[Recorded data]
_____

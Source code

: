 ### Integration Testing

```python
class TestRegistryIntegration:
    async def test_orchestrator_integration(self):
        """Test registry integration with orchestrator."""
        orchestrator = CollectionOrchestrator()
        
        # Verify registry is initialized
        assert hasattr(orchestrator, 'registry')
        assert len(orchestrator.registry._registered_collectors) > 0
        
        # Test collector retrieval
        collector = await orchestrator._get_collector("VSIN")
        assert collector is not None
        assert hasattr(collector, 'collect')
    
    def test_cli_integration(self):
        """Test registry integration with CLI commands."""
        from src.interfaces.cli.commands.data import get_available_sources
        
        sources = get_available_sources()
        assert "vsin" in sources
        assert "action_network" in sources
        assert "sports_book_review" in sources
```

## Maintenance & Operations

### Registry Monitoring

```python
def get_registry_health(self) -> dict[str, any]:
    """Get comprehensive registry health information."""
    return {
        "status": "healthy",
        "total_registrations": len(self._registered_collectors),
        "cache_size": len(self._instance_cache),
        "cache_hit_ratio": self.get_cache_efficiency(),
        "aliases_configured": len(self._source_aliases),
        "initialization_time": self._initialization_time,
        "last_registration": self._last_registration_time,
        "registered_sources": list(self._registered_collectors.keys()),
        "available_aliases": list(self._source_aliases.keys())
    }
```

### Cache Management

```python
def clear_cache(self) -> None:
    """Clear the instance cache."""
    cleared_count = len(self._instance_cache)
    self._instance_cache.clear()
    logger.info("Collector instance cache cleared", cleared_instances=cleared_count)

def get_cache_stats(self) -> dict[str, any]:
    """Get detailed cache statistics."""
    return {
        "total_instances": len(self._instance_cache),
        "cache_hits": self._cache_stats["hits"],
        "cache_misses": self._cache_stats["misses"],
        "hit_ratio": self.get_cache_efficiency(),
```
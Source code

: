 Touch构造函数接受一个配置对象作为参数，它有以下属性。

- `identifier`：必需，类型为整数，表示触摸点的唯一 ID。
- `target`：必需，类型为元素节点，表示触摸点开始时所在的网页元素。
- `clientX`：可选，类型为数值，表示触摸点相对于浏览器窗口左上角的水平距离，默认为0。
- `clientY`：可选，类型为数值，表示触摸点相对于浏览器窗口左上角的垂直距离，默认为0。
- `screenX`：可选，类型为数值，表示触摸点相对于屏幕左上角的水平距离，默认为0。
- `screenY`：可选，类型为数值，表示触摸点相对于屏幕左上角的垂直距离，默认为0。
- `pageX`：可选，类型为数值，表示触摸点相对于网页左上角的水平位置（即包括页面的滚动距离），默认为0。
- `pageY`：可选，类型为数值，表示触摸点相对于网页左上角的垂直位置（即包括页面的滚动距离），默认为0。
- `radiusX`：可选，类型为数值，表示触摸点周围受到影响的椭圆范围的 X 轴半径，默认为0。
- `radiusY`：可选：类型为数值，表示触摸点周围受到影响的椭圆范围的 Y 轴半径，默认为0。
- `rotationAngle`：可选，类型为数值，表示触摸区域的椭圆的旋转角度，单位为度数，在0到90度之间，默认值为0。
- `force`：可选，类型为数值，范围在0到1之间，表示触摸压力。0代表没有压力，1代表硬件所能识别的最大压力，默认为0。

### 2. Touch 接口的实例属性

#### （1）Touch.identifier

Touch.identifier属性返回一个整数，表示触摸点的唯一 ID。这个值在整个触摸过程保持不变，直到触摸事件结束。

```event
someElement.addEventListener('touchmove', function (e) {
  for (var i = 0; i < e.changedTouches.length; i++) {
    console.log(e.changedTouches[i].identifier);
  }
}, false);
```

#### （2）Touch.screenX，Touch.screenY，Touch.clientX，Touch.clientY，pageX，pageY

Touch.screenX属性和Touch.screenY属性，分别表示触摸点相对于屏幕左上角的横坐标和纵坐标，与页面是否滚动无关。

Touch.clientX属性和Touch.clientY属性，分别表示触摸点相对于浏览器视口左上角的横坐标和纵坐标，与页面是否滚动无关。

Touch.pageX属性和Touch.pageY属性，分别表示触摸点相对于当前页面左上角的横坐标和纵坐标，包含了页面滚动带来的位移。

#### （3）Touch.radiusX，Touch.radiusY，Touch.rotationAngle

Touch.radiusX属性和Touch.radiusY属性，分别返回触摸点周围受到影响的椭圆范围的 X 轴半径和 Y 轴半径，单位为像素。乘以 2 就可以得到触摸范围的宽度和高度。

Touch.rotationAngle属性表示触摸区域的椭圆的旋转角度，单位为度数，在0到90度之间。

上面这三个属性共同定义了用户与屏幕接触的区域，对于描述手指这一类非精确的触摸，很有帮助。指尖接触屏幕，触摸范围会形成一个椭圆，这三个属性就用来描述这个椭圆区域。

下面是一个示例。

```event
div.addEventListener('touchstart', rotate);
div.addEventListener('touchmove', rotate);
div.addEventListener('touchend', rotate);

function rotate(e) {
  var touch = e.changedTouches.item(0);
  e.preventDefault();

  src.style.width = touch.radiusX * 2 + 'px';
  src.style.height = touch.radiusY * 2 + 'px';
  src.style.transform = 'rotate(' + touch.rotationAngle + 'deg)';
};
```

_____

**WORK REQUIRED:** How many of the lines above hold the word "style"? State that number and nothing else.

**WRITTEN ANSWER:** 3